> _Task statement_:
Answer with a number only, giving how many lines in the data below include "mere".

> _Supplied data_:
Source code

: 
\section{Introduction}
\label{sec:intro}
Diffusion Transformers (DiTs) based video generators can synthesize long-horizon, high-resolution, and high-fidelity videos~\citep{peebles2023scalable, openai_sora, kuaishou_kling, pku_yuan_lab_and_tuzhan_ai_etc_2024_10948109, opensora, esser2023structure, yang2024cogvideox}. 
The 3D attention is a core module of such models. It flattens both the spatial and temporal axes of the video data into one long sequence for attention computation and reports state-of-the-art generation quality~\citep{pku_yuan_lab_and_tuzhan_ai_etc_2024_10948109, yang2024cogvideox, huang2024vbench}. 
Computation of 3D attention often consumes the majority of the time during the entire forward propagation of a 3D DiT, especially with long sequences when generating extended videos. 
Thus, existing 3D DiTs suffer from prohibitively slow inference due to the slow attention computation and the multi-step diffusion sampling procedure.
--
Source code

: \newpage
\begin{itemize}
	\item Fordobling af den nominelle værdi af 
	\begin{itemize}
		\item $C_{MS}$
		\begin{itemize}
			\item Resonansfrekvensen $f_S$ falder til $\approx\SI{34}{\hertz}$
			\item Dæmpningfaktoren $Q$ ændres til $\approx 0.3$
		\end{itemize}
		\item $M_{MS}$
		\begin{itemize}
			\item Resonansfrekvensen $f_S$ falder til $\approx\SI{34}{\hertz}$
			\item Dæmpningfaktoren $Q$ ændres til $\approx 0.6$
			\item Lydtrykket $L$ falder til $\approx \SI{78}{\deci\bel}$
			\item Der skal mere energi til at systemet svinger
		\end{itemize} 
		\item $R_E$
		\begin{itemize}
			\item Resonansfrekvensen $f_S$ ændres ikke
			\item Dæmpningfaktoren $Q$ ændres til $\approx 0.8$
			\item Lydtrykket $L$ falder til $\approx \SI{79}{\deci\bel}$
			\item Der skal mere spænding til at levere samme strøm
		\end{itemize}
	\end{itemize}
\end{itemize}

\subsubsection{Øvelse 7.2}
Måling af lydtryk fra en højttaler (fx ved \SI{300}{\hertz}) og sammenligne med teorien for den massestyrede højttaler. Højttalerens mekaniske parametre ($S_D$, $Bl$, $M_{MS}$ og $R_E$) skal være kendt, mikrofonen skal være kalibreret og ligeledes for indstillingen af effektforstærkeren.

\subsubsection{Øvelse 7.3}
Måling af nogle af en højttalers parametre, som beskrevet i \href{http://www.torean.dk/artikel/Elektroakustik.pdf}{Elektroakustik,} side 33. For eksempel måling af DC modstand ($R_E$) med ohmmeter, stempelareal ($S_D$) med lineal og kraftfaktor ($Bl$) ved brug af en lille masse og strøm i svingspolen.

> _Result of the task_:
2